• Exercise brief:
The required response is the number of lines in the entries that include the word "pratique", with nothing added.

==== Material provided ====

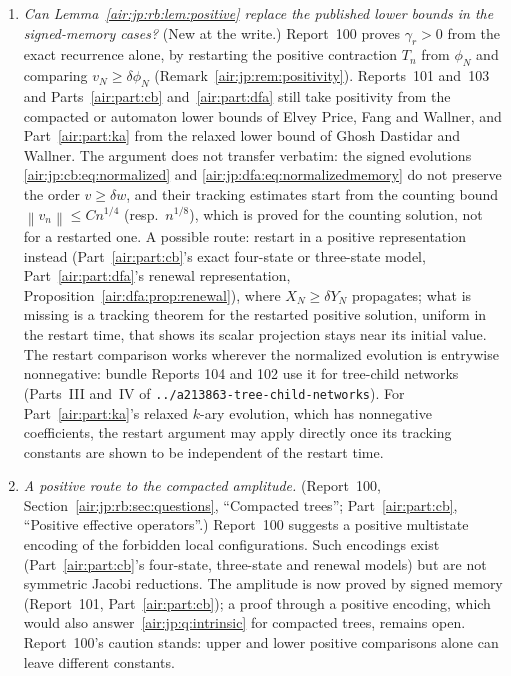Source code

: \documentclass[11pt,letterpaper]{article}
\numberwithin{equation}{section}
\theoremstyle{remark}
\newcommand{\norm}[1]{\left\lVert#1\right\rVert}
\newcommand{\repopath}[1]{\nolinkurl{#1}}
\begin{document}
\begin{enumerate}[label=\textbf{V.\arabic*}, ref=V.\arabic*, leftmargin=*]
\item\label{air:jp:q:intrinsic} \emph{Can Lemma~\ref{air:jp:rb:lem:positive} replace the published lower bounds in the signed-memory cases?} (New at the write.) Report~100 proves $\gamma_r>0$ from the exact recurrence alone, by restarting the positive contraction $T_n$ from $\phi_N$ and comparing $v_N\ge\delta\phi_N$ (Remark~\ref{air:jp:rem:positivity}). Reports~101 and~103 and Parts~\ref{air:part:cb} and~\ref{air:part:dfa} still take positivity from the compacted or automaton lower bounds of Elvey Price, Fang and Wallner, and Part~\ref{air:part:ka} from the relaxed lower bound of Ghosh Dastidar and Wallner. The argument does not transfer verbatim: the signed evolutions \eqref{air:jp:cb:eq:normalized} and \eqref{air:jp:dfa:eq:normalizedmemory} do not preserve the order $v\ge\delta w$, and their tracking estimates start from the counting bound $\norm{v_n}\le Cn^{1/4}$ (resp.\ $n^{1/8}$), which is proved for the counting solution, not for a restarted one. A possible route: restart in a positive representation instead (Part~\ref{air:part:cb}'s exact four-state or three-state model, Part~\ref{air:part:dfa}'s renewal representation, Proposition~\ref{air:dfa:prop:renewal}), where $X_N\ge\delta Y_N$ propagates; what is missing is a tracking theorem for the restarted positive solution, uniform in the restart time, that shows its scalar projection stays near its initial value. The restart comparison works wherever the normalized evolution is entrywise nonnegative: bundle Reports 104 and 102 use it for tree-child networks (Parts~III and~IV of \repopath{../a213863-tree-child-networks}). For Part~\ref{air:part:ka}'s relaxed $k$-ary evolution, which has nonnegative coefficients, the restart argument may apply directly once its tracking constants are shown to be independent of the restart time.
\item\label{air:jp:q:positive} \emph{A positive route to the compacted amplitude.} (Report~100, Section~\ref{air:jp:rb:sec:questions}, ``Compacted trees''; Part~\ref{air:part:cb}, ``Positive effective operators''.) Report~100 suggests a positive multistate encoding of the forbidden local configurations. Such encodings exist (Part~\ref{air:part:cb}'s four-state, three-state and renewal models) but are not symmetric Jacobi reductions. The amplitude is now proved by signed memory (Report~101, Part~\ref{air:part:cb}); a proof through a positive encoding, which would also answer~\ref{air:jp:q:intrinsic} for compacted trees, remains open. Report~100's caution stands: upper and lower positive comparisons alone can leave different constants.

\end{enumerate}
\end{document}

====
==== Material provided ====

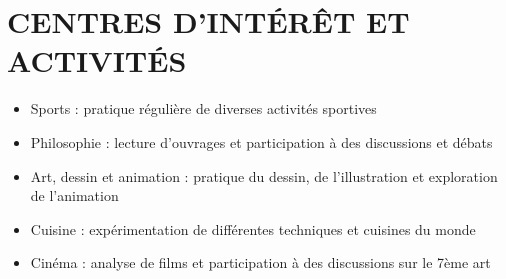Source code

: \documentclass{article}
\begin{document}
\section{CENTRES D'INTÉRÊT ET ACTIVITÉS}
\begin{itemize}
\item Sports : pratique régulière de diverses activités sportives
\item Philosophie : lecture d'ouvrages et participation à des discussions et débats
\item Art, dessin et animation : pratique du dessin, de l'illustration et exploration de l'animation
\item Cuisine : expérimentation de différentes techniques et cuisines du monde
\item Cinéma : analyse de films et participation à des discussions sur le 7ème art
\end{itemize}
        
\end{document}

====

• The completed task:
2